* **Records supplied**:
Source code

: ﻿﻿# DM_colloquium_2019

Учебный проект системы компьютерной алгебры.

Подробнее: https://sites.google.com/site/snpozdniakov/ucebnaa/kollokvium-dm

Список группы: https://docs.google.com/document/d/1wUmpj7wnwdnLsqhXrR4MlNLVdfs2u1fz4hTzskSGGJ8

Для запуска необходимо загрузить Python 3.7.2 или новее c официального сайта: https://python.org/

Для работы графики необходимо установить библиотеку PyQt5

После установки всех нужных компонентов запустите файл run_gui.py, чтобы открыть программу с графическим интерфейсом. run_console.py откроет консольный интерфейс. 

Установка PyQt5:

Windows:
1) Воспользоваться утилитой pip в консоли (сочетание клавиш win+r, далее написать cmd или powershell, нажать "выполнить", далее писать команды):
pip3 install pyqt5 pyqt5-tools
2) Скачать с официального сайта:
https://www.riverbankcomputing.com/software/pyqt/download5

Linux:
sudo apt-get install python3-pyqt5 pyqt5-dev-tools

* **Work required**:
What you return should be the records above, repeated exactly.

* **Response for this exercise**:
Source code

: ﻿﻿# DM_colloquium_2019

Учебный проект системы компьютерной алгебры.

Подробнее: https://sites.google.com/site/snpozdniakov/ucebnaa/kollokvium-dm

Список группы: https://docs.google.com/document/d/1wUmpj7wnwdnLsqhXrR4MlNLVdfs2u1fz4hTzskSGGJ8

Для запуска необходимо загрузить Python 3.7.2 или новее c официального сайта: https://python.org/

Для работы графики необходимо установить библиотеку PyQt5

После установки всех нужных компонентов запустите файл run_gui.py, чтобы открыть программу с графическим интерфейсом. run_console.py откроет консольный интерфейс. 

Установка PyQt5:

Windows:
1) Воспользоваться утилитой pip в консоли (сочетание клавиш win+r, далее написать cmd или powershell, нажать "выполнить", далее писать команды):
pip3 install pyqt5 pyqt5-tools
2) Скачать с официального сайта:
https://www.riverbankcomputing.com/software/pyqt/download5

Linux:
sudo apt-get install python3-pyqt5 pyqt5-dev-tools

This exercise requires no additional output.